If you implement salting you would then need to move the hashing code into the stored procedure.
Mike Weller Send private email
Monday, November 27, 2006
 
 
Can someone show me some code (or point me to an exmaple) that does the hashing in the stored procedure?

(I am using SQL Server 2000)
James Bucham Send private email
Tuesday, November 28, 2006
 
 
You don't need to do the hashing in the stored procedure. You can do it in the client code and just pass the resulting hash to the stored procedure for comparison.
anon
Tuesday, November 28, 2006
 
 
About salting.

Why does the typical method use random characters as the salt, causing you to carry those characters around.

Instead, what about using the username as the salt in that stored = hash( concat( username, password ) )

Dictionay attacks still are folied because you would need to build a dictionary for each username. Unless building that dictionary is easy, but then it would be even easier using a two character salt.
i remember man crypt
Thursday, November 30, 2006
 
 
A two-character salt doesn't really add anything.  It will lower the chance that two copies of the same password will hash to the same value, but that's about it.  If your username/password combination is long enough, it would help, but it's no match for a long random sequence.

With the advent of rainbow tables, I think you should consider any hashed password less than about 20 characters to be insecure.  I know that you can openly buy rainbow tables for several hash algorithms up to 14 characters.  Because of how they work, I don't know that a stronger hash is any less vulnerable; it just means that someone had to have already built the table for that particular hash.

Anyway, I know that for password-based encryption, the RSA recommends salt lengths of no less than 64 bits.  I don't know what their exact recommendation is for a one-way hash.

See http://www.rsasecurity.com/rsalabs/node.asp?id=2127 for "PKCS #5 v2.0 Password-Based Cryptography Standard."
JP Send private email
Saturday, December 02, 2006
 
 
"Also, FYI, using a stored procedure isn't necessary to prevent SQL injection.  A plain text query but using parameters for user-inputs will provide the same protection.  (There are other potential benefits too but mentioning those could start a holy war... :) "

Right on the money.  BTW, that is my favorite holy war, but I won't start it here, I'll focus on how to prevent SQL injection rather than what stored procedures do or don't do outside the context of SQL injection.

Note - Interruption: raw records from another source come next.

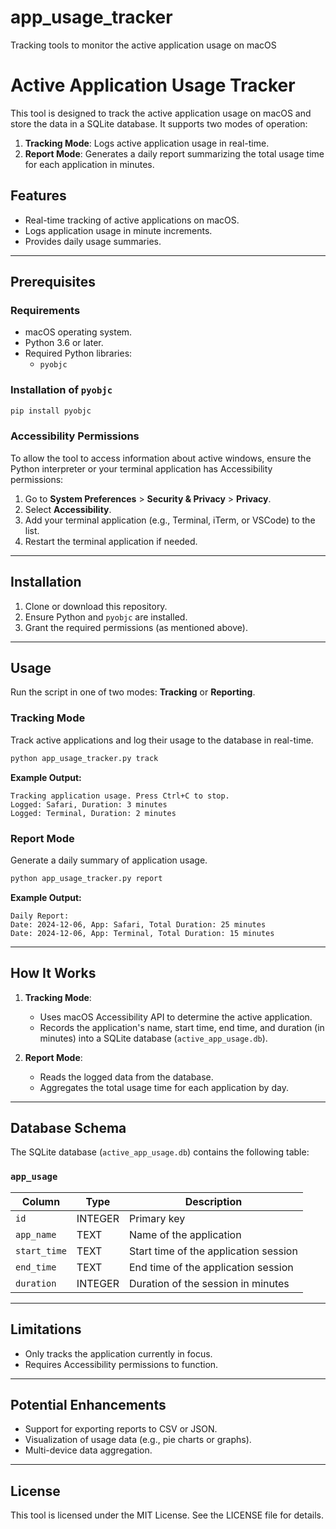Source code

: # app_usage_tracker
Tracking tools to monitor the active application usage on macOS

# Active Application Usage Tracker

This tool is designed to track the active application usage on macOS and store the data in a SQLite database. It supports two modes of operation:
1. **Tracking Mode**: Logs active application usage in real-time.
2. **Report Mode**: Generates a daily report summarizing the total usage time for each application in minutes.

## Features
- Real-time tracking of active applications on macOS.
- Logs application usage in minute increments.
- Provides daily usage summaries.

---

## Prerequisites

### Requirements
- macOS operating system.
- Python 3.6 or later.
- Required Python libraries:
  - `pyobjc`

### Installation of `pyobjc`
```bash
pip install pyobjc
```

### Accessibility Permissions
To allow the tool to access information about active windows, ensure the Python interpreter or your terminal application has Accessibility permissions:

1. Go to **System Preferences** > **Security & Privacy** > **Privacy**.
2. Select **Accessibility**.
3. Add your terminal application (e.g., Terminal, iTerm, or VSCode) to the list.
4. Restart the terminal application if needed.

---

## Installation

1. Clone or download this repository.
2. Ensure Python and `pyobjc` are installed.
3. Grant the required permissions (as mentioned above).

---

## Usage

Run the script in one of two modes: **Tracking** or **Reporting**.

### Tracking Mode
Track active applications and log their usage to the database in real-time.
```bash
python app_usage_tracker.py track
```
**Example Output:**
```
Tracking application usage. Press Ctrl+C to stop.
Logged: Safari, Duration: 3 minutes
Logged: Terminal, Duration: 2 minutes
```

### Report Mode
Generate a daily summary of application usage.
```bash
python app_usage_tracker.py report
```
**Example Output:**
```
Daily Report:
Date: 2024-12-06, App: Safari, Total Duration: 25 minutes
Date: 2024-12-06, App: Terminal, Total Duration: 15 minutes
```

---

## How It Works

1. **Tracking Mode**:
   - Uses macOS Accessibility API to determine the active application.
   - Records the application's name, start time, end time, and duration (in minutes) into a SQLite database (`active_app_usage.db`).

2. **Report Mode**:
   - Reads the logged data from the database.
   - Aggregates the total usage time for each application by day.

---

## Database Schema
The SQLite database (`active_app_usage.db`) contains the following table:

### `app_usage`
| Column      | Type    | Description                           |
|-------------|---------|---------------------------------------|
| `id`        | INTEGER | Primary key                          |
| `app_name`  | TEXT    | Name of the application               |
| `start_time`| TEXT    | Start time of the application session |
| `end_time`  | TEXT    | End time of the application session   |
| `duration`  | INTEGER | Duration of the session in minutes    |

---

## Limitations
- Only tracks the application currently in focus.
- Requires Accessibility permissions to function.

---

## Potential Enhancements
- Support for exporting reports to CSV or JSON.
- Visualization of usage data (e.g., pie charts or graphs).
- Multi-device data aggregation.

---

## License
This tool is licensed under the MIT License. See the LICENSE file for details.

I would add that in addition to a stored procedure not being the only way to prevent SQL injection, I would also caution that using a stored procedure actually does nothing to prevent SQL injection.  It's how you call it that counts, not what it is.

You said that you are calling a stored procedure, not biulding the SQL string in the ASP code.  Well, are you calling the sp like this? --

cmd.CommandText = "EXEC Members_Login '" + email + "', '" + pwd + "', " + memberID.toString();
cmd.ExecuteNonQuery();

If so, the you are vulnerable to SQL injection.  Yes ladies and gentlemen, this would be an example of using a stored procedure and still being vulnerable to SQL injection.  If you are calling it like this:

cmd.Parameters["@EmailAddress"].Value = email;
cmd.Parameters["@Password"].Value = pwd;
cmd.Parameters["@MemberID"].Value = memberID;
cmd.ExecuteNonQuery();

Then, you are protected from SQL injection.  An important note is that if your weren't using a stored procedure, but instead created a command like this:

cmd.CommandText = @"
  select @MemberID = MemberID
  from Members
  where EmailAddress = @EmailAddress
  and [Password] = @Password

  if @MemberID is null
  begin
    raiserror('Invalid email address or password', 16, 1)
    return 50000
  end
";
cmd.Parameters.Add("@EmailAddress", SqlDbType.VarChar, 100);
cmd.Parameters.Add("@PasswordD", SqlDbType.VarChar, 50);
cmd.Parameters.Add("@MemberID", SqlDbType.Int);

It would have EXACTLY the same protection against SQL injection as the stored procedure version.  The SQL injection protection isn't done in the database server, it is done in the .Net framework in the Parameter class.

Anyone telling newbies that stored procedures protect against SQL injection is doing them a disservice.  Those newbies are going to go out and string concatenate a stored procedure call and get hacked via SQL injection.